Lead co-agendizer Richardson backs Austin's runoff opponent, Suely Saro. She's backed by organized labor and was a member of the CPCC during which she didn't publicly call for change despite the body's now-acknowledged ineffectiveness.
And LBPD's actions in an infamous fracas involving Council incumbent Pearce and her former chief of staff left some dissatisfied with how LBPD dealt with a then-City Hall VIP (now a political lame duck.)
For these reasons, it would be a major blunder to childishly trust Council incumbents (and a candidate seeking to join them) to put something on the ballot that city management (which serves the incumbents) and the LB police officers union (which helped elect the incumbents) don't want on the ballot.

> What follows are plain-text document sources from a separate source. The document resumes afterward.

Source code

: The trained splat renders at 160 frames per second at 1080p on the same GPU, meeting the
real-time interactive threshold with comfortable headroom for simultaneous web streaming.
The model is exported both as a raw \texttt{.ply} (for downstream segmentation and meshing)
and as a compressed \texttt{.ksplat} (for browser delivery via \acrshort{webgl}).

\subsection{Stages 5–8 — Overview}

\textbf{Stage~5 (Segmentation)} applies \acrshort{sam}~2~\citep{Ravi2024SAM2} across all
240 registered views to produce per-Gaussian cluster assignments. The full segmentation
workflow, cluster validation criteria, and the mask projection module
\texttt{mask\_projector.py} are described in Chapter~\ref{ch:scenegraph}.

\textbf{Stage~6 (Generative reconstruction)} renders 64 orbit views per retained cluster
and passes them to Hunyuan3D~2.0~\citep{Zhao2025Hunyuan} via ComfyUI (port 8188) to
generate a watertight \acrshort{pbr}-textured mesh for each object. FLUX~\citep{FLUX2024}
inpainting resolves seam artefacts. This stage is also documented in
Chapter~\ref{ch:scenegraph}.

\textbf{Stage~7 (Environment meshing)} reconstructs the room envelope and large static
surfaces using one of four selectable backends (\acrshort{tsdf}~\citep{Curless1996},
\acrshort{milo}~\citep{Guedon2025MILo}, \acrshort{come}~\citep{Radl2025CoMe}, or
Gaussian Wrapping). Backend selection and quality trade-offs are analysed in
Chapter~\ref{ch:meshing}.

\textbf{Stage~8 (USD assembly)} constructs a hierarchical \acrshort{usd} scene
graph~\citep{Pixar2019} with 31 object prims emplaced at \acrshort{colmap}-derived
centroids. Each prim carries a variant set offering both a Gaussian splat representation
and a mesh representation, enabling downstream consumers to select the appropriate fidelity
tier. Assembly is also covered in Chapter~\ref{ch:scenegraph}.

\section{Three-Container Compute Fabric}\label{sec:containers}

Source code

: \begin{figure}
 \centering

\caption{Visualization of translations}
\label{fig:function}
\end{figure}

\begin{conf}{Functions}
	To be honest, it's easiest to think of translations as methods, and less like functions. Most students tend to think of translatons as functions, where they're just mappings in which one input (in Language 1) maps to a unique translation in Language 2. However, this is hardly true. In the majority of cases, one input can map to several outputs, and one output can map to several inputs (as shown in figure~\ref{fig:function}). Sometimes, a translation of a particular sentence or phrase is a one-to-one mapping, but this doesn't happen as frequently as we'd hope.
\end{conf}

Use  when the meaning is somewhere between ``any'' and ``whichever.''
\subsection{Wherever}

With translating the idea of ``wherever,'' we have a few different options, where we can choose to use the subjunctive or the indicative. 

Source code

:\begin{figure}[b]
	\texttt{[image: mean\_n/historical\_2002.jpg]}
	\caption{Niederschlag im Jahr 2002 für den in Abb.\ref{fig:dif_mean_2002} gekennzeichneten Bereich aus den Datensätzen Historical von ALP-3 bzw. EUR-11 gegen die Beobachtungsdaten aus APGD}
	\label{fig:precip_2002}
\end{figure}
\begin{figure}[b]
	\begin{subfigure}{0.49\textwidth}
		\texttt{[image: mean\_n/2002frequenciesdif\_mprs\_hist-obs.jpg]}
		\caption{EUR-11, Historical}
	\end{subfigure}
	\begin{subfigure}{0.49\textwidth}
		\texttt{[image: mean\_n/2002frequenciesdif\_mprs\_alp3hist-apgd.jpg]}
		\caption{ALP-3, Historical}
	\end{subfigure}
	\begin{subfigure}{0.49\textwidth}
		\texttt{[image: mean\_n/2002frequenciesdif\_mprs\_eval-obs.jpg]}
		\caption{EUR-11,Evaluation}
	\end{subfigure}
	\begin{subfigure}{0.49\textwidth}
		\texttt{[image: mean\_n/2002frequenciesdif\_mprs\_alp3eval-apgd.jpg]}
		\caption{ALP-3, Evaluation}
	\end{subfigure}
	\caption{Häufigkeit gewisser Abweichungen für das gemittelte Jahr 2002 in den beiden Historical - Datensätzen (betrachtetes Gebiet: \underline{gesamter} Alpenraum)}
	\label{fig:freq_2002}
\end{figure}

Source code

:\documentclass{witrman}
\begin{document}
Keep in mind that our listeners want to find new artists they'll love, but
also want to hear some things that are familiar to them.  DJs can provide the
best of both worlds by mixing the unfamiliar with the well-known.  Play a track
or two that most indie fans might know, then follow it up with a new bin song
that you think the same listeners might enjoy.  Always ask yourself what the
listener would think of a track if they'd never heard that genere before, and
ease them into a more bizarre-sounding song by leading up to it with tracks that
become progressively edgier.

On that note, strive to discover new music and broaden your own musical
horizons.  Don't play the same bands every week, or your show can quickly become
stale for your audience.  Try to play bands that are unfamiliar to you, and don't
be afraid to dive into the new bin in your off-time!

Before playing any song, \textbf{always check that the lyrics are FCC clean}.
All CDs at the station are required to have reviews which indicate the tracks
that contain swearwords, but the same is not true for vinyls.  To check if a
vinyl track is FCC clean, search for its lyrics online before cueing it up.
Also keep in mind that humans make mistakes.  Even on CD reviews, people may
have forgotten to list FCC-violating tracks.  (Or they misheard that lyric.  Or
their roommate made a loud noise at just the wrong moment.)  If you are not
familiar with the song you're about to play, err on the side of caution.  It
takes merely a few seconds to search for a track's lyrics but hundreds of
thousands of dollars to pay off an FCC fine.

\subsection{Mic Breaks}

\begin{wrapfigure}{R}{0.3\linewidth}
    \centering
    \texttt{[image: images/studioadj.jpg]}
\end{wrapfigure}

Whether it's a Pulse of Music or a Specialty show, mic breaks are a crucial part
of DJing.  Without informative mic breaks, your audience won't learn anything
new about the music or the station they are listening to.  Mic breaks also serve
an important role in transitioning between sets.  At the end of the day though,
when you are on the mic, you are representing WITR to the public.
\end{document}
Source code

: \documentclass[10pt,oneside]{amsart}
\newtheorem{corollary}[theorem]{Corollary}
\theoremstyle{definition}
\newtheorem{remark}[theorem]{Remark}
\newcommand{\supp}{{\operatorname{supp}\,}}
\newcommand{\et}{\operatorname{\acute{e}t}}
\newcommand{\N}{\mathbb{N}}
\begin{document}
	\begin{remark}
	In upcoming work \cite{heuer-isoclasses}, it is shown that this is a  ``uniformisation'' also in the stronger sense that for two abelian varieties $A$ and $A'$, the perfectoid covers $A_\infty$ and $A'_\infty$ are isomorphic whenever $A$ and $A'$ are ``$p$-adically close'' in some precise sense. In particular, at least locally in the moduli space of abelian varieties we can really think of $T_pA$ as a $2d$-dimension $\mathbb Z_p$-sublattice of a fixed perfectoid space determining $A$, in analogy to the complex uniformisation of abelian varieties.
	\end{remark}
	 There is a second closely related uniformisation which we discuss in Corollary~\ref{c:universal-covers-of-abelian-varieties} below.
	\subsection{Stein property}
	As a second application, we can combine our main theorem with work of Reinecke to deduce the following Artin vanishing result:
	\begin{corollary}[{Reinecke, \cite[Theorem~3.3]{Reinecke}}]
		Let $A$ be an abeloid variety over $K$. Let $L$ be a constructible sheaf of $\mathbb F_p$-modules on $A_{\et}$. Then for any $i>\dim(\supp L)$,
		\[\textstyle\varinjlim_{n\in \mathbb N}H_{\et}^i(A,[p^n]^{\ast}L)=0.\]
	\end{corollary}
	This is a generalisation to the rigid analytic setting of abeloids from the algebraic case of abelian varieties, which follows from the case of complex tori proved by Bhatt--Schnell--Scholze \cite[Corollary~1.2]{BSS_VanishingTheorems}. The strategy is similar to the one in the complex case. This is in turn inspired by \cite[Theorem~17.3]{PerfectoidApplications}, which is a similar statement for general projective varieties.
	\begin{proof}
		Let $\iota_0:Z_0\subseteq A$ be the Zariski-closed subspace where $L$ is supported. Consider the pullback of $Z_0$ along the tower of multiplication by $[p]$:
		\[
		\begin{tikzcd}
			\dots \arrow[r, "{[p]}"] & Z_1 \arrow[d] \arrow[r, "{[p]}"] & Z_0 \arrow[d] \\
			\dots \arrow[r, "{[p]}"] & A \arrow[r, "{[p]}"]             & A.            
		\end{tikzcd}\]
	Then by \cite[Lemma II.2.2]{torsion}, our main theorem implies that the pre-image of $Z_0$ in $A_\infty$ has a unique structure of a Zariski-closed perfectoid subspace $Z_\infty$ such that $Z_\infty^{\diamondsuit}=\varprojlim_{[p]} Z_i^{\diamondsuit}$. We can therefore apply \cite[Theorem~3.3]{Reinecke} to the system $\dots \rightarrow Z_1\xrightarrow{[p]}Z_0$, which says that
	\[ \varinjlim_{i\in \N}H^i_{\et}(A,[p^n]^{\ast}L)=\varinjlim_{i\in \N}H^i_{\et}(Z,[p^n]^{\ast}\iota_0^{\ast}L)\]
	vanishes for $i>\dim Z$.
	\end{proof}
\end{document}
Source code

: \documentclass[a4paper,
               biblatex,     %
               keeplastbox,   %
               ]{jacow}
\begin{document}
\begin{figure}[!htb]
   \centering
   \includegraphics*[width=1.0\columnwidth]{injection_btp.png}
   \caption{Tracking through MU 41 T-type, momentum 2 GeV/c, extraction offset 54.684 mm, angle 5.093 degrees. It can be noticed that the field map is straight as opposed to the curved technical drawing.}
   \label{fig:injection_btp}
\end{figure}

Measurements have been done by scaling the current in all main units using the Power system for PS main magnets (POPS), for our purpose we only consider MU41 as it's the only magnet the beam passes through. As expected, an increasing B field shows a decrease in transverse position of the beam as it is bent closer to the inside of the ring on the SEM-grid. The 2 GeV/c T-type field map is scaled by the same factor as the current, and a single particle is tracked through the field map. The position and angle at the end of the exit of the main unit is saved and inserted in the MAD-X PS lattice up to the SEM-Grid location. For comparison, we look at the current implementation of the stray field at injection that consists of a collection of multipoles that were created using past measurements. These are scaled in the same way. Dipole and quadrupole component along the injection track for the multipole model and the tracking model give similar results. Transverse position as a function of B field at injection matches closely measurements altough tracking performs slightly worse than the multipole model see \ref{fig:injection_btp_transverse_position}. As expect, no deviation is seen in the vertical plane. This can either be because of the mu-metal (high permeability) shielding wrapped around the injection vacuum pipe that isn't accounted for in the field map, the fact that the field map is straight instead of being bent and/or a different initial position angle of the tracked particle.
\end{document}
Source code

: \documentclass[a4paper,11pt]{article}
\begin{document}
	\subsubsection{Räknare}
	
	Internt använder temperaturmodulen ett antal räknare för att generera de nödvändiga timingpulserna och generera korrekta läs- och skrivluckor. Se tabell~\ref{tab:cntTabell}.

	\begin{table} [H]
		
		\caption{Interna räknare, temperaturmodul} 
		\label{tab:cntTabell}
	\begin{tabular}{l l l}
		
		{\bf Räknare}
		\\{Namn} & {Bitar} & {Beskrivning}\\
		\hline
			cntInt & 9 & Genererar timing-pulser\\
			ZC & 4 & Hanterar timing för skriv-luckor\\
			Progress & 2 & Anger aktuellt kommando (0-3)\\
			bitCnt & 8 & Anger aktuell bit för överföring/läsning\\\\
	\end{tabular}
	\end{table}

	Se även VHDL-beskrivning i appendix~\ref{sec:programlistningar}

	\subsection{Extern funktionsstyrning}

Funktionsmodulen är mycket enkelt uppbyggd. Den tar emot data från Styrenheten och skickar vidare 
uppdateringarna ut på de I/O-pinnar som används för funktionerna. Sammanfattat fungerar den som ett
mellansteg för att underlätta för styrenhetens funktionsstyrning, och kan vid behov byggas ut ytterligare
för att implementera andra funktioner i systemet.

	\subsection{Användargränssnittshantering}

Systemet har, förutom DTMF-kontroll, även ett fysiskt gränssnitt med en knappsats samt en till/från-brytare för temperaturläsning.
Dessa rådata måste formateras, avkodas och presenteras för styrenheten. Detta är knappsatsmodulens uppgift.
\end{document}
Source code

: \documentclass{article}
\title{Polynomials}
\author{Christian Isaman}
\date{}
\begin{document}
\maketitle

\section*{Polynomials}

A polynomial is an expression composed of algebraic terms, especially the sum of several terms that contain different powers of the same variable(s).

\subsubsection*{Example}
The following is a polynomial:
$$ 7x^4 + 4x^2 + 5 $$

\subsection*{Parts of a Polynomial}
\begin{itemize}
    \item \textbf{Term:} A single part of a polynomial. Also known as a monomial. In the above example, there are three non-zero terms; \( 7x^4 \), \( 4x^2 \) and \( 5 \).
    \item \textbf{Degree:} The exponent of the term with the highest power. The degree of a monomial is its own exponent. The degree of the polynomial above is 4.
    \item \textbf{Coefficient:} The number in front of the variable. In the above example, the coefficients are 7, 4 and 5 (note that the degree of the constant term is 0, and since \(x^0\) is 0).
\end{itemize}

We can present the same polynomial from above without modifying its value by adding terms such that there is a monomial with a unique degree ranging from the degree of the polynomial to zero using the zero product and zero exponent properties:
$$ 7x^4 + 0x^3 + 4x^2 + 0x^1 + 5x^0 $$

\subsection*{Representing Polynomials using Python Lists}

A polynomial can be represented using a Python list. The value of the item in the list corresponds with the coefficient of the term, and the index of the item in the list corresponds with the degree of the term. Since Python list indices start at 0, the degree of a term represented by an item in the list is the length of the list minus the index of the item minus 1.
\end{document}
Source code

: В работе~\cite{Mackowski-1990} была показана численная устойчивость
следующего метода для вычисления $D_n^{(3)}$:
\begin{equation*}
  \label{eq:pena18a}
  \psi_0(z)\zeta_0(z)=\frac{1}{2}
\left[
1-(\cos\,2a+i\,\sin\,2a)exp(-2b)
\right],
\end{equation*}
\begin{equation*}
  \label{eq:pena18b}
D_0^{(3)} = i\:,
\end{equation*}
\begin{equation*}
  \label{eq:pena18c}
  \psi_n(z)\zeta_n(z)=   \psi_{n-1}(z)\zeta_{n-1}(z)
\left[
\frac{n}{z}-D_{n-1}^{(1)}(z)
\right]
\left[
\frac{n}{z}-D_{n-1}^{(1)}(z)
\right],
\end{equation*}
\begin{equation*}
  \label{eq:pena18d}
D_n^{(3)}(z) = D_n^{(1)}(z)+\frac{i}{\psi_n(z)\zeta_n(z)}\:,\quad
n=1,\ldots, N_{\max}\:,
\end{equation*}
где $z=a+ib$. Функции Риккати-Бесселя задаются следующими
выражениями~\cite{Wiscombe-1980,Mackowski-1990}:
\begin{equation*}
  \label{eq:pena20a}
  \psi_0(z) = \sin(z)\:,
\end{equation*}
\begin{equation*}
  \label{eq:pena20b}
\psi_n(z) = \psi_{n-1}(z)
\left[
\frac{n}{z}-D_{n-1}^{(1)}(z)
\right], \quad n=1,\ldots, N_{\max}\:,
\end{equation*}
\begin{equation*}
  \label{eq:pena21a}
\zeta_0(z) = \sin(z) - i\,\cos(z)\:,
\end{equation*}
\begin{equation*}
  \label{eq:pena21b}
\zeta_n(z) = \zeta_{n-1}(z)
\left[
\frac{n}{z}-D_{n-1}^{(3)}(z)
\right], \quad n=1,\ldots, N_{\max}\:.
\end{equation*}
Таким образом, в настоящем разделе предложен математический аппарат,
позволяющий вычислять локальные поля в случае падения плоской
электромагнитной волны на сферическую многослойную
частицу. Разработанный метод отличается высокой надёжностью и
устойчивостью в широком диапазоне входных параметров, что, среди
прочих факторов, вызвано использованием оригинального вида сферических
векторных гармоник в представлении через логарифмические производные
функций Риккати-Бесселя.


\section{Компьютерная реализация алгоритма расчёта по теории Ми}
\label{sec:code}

LB will squander the current opportunity for change if LB residents accept a sham ballot measure that tweaks instead of genuinely changes the status quo. Until the incumbents show the public what they have in mind, it's impossible to know if they propose meaningful change or verbiage effectively allowing 30 more years of what the City allows now.
When Mayor Garcia proposed a sham redistricting Charter Amendment, LB's Cambodian-American community -- much to its credit -- spoke out against it. Faced with their publicly stated opposition, Garcia caved and the measure was rewritten. Learn from this.
LB voters deserve specifics. In our opinion, the Mayor and LB's Council incumbents (and a former CPCC member who wants to join them) have the burden of proof at this point in showing they propose meaningful change.